Aromatase inhibitor,
4-hydroxyandrostene-3,17-dione (4-OHA), is a highly effective treatment in rats with 7,12-dimethylbenz(a)
anthracene-induced
hormone-dependent mammary
tumors. Over 90% of
tumors regress to less than one-half of their original size, and a high proportion regress completely. Treatment of rats with other inhibitors, 4-acetoxyandrostene-3,17-dione and
1,4,6-androstatriene-3,17-dione produce similar results. In comparison with other
aromatase inhibitors, the compounds reduced ovarian
estrogen secretion in the rat to the same extent as
aminoglutethimide, whereas
Teslac was without effect.
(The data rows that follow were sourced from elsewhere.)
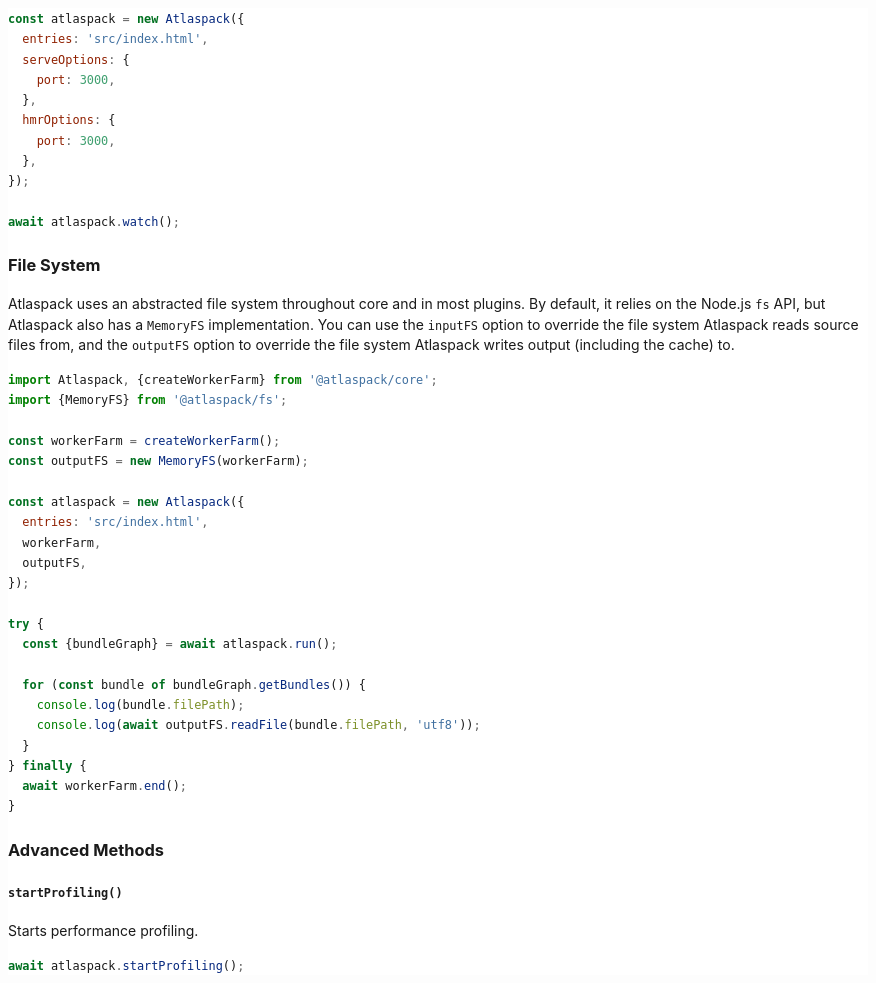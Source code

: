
 ```javascript
const atlaspack = new Atlaspack({
  entries: 'src/index.html',
  serveOptions: {
    port: 3000,
  },
  hmrOptions: {
    port: 3000,
  },
});

await atlaspack.watch();
```

### File System

Atlaspack uses an abstracted file system throughout core and in most plugins. By default, it relies on the Node.js `fs` API, but Atlaspack also has a `MemoryFS` implementation. You can use the `inputFS` option to override the file system Atlaspack reads source files from, and the `outputFS` option to override the file system Atlaspack writes output (including the cache) to.

```javascript
import Atlaspack, {createWorkerFarm} from '@atlaspack/core';
import {MemoryFS} from '@atlaspack/fs';

const workerFarm = createWorkerFarm();
const outputFS = new MemoryFS(workerFarm);

const atlaspack = new Atlaspack({
  entries: 'src/index.html',
  workerFarm,
  outputFS,
});

try {
  const {bundleGraph} = await atlaspack.run();

  for (const bundle of bundleGraph.getBundles()) {
    console.log(bundle.filePath);
    console.log(await outputFS.readFile(bundle.filePath, 'utf8'));
  }
} finally {
  await workerFarm.end();
}
```

### Advanced Methods

#### `startProfiling()`

Starts performance profiling.

```javascript
await atlaspack.startProfiling();
```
The latter two compounds caused little and no regression of DMBA-induced mammary
tumors, respectively. Our recent studies with
4-OHA, 4-acetoxyandrostene-3,17-dione, and
1,4,6-androstatriene-3,17-dione indicate that they interact with
aromatase by a two-component mechanism, a rapid competitive inhibition, and a slower
enzyme inactivation. Treatment of rats with
4-OHA also caused greater than 80% loss of ovarian
aromatase activity in vivo and a reduction in ovarian
estrogen secretion, which are maintained for at least 48 hr after injection. Although
4-OHA is cleared rapidly in vivo, the above results suggest that the compound has a sustained effect. Thus, when 7,12-dimethylbenz(a)anthracene-induced
tumor-bearing rats were treated with
4-OHA injections on alternate weeks,
tumor regression continued to occur during weeks without treatment. The overall regression was similar to that with continuous treatment.
4-OHA is also effective and similar to
ovariectomy in rats with
hormone-dependent metastatic mammary
tumors produced by
nitrosomethylurea. Our results indicate that mammary
tumor regression induced by
4-OHA is mainly the result of the inhibition of aromatization, although other activities of the compound may also contribute.